Nie róbcie mu krzywdy
Filip Skrońc
Wyd. Czarne, 2020

Według szamanów każda część ciała albinosa ma jakąś wartość. Dlatego nawet po makabrycznej śmierci szczątki zamordowanego muszą być chowane w tajemnicy. 

Zwykle grób zalewa się betonem, by zabezpieczyć go przed dewastacją. Szczególnie pożądane są włosy, języki, genitalia, oczy, skóra, krew i kości.

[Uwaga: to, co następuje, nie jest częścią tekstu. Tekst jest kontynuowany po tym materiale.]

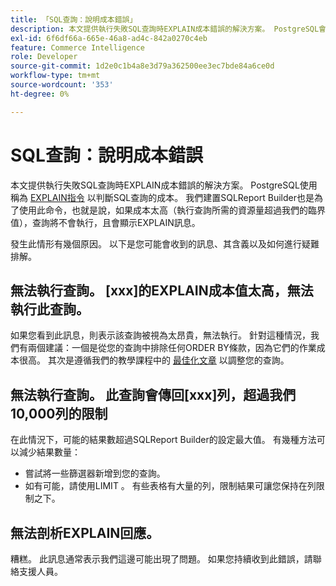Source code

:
 ```yaml
---
title: 「SQL查詢：說明成本錯誤」
description: 本文提供執行失敗SQL查詢時EXPLAIN成本錯誤的解決方案。 PostgreSQL會使用名為[the EXPLAIN命令](https://www.postgresql.org/docs/9.5/static/using-explain.html)的程式碼來判斷SQL查詢的成本。 我們建置SQLReport Builder也是為了使用此命令，也就是說，如果成本太高（執行查詢所需的資源量超過我們的臨界值），查詢將不會執行，且會顯示EXPLAIN訊息。
exl-id: 6f6df66a-665e-46a8-ad4c-842a0270c4eb
feature: Commerce Intelligence
role: Developer
source-git-commit: 1d2e0c1b4a8e3d79a362500ee3ec7bde84a6ce0d
workflow-type: tm+mt
source-wordcount: '353'
ht-degree: 0%

---
```


# SQL查詢：說明成本錯誤

本文提供執行失敗SQL查詢時EXPLAIN成本錯誤的解決方案。 PostgreSQL使用稱為 [EXPLAIN指令](https://www.postgresql.org/docs/9.5/static/using-explain.html) 以判斷SQL查詢的成本。 我們建置SQLReport Builder也是為了使用此命令，也就是說，如果成本太高（執行查詢所需的資源量超過我們的臨界值），查詢將不會執行，且會顯示EXPLAIN訊息。

發生此情形有幾個原因。 以下是您可能會收到的訊息、其含義以及如何進行疑難排解。

## 無法執行查詢。 \[xxx\]的EXPLAIN成本值太高，無法執行此查詢。

如果您看到此訊息，則表示該查詢被視為太昂貴，無法執行。 針對這種情況，我們有兩個建議：一個是從您的查詢中排除任何ORDER BY條款，因為它們的作業成本很高。 其次是遵循我們的教學課程中的 [最佳化文章](https://experienceleague.adobe.com/docs/commerce-business-intelligence/mbi/best-practices/data/optimizing-your-sql-queries.html) 以調整您的查詢。

## 無法執行查詢。 此查詢會傳回\[xxx\]列，超過我們10,000列的限制

在此情況下，可能的結果數超過SQLReport Builder的設定最大值。 有幾種方法可以減少結果數量：

* 嘗試將一些篩選器新增到您的查詢。
* 如有可能，請使用LIMIT 。 有些表格有大量的列，限制結果可讓您保持在列限制之下。

## 無法剖析EXPLAIN回應。

糟糕。 此訊息通常表示我們這邊可能出現了問題。 如果您持續收到此錯誤，請聯絡支援人員。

Największą moc mają ponoć kończyny. (artykuł Weroniki Kostyra: Dla albinosów w Afryce gorsza niż palące słońce jest wiara w czarną magię…[https://viva.pl/ludzie/newsy/albinizm-w-afryce-albinosi-sa-przesladowani-z-ich-cial-robi-sie-amulety-31127-r3/)].

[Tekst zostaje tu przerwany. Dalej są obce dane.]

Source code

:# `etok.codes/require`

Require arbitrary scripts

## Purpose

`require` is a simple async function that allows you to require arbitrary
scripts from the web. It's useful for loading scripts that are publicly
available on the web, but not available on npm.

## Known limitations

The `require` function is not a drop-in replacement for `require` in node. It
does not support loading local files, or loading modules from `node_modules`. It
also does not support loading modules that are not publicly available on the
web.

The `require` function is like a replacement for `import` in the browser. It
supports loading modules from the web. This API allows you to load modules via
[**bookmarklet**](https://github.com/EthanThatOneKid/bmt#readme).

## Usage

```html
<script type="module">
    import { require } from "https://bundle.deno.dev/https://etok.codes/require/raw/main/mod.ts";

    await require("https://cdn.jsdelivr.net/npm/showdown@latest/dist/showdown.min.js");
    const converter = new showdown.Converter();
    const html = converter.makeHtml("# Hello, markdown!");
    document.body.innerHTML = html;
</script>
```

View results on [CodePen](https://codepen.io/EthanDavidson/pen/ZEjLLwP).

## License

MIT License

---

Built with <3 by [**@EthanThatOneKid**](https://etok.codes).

Pewnego dnia usłyszałem, że w Tanzanii poluje się na albinosów. Z części ich ciał czarownicy mieli robić amulety i eliksiry przynoszące szczęście. Wszystko brzmiało jak straszna opowieść z dalekiego świata, ale z czasem te same historie zaczęły wypełniać szpalty gazet i akta kolejnych spraw. Odcięte ramiona, odrąbane nogi, wybite zęby. Palce, dłonie, stopy, uszy, serca, jelita, wątroby, penisy i łechtaczki – cenny był każdy, nawet najmniejszy kawałek. Przez lata słuchałem o kraju zanurzonym w czarach, o porzuconych dzieciach, kolejnych atakach, morderstwach i rozkopanych grobach. W końcu stwierdziłem, że polecę do Dar es Salaam, by spróbować zrozumieć to, co przeraża. Byłem pewien, że na miejscu będę rozmawiać o polowaniach i wierze w magiczną moc ciał albinosów. Szybko jednak okazało się, że w tych rozmowach strach przed okaleczeniem czy śmiercią praktycznie się nie pojawia.

Filip Skrońc

W XXI wieku ludzie wciąż polują na ludzi. Odrąbują im ręce i nogi tylko dlatego, że szamani wmówili im, że z części ciał albinosów można produkować magiczne eliksiry i amulety. Ta książka to niezwykłe świadectwo łamania praw człowieka w Tanzanii i krajach Afryki Wschodniej, gdzie osoby z albinizmem żyją w ciągłym zagrożeniu życia. Filip Skrońc przez lata dokumentował kolejne przypadki ataków, dociekał przyczyn tkwiących zarówno w historii afrykańskiego kontynentu, jak i w ludzkich głowach. Opisał to jako świetny reporter i wrażliwy na krzywdę innych człowiek. Nie wiedząc o sobie nawzajem, przez kilka lat podążaliśmy swoimi śladami we wspólnym celu – nagłośnienia tego, że inność nie może być dłużej powodem napiętnowania. Bo to książka nie tylko o albinizmie w Afryce. To opowieść o tym, jak jedni wywyższają się nad drugich, i o tym, że nie możemy pozostać obojętni.